Überraschungseier "Spielerfrau": Sexismus an der Ladentheke

Sexismus bei Überraschungseiern
Die neue Sonderedition der Überraschungseier zur Fußball-Weltmeisterschaft.

Jungs sind Weltmeister, Mädchen Spielerfrauen

Die Überraschungseier kommen gar nicht mehr aus den Negativ-Schlagzeilen heraus. Erst erzürnten rosafarbene Mädchen-Eier die Gemüter, nun schreit die Internetgemeinde bei der neuen Edition zur Fußball-Weltmeisterschaft auf. Der Grund: Die Verpackung der Ü-Eier werden entweder mit dem Aufdruck "Spielerfrau" oder "Weltmeister" verkauft. Beginnt da der Sexismus an der Ladentheke?

In Verruf kam das Ü-Ei durch Blogger Luca Hammer. Er veröffentlichte das Bild der Ü-Eier aus einem Werbeprospekt. "Spielerfrau" ist im zarten Rosa, hübsch verschnörkelt zu lesen. Rosa und hübsche Schrift - weibliche Attribute, auf die Mädchen reagieren. "Weltmeister" ist dagegen eher klar und puristisch gehalten.
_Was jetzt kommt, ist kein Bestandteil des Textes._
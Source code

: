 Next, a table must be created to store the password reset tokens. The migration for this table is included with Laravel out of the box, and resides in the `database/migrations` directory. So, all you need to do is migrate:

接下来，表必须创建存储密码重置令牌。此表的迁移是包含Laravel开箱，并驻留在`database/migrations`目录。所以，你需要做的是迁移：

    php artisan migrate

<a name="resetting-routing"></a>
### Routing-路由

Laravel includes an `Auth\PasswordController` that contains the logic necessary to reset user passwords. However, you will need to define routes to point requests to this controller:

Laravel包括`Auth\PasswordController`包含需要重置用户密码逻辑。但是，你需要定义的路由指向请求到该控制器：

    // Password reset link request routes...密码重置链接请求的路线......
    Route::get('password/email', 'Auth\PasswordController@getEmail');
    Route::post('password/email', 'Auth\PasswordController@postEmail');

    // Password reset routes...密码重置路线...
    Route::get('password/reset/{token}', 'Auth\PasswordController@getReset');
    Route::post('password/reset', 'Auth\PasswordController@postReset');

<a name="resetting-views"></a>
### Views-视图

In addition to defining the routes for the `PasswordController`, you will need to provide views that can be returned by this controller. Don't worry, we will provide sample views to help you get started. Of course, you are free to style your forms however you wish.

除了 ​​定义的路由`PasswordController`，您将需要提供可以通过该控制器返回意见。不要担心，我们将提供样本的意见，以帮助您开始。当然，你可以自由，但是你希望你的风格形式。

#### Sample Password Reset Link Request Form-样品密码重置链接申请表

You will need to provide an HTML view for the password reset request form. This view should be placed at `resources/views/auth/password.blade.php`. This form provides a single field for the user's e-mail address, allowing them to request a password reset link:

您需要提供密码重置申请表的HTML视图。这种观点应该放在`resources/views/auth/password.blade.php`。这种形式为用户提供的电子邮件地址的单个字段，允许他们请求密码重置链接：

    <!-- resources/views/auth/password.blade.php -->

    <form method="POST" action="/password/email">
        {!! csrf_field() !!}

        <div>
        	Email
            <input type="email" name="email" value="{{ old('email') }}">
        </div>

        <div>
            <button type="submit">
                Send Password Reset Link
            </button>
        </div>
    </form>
Dass sich die Internetgemeinde über solche Bilder und Werbung aufregt, war vorherzusehen. Allein die Aufmachung der Aufdrucke suggeriert, welches Überraschungsei wen ansprechen soll.

Ferrero, der Hersteller der Überraschungseier, erklärt sich schnell: Man wolle gar nicht explizit Mädchen oder Jungen ansprechen. Das Foto aus dem Werbeprospekt erzeuge ein falsches Bild. Diese Weltmeisterschafts-Sonderedition habe noch mehr Motive, diese beiden seien schließlich nur ein Auszug aus der Motivpalette. Außerdem sei für Ferrero der Begriff "Spielerfrau" völlig neutral behaftet. Aber für die Gesellschaft und jede halbwegs emanzipierte Frau ist der Begriff mit einem üblen Beigeschmack behaftet. Oder übertreiben wir jetzt restlos und sind einfach nur sehr empfindlich?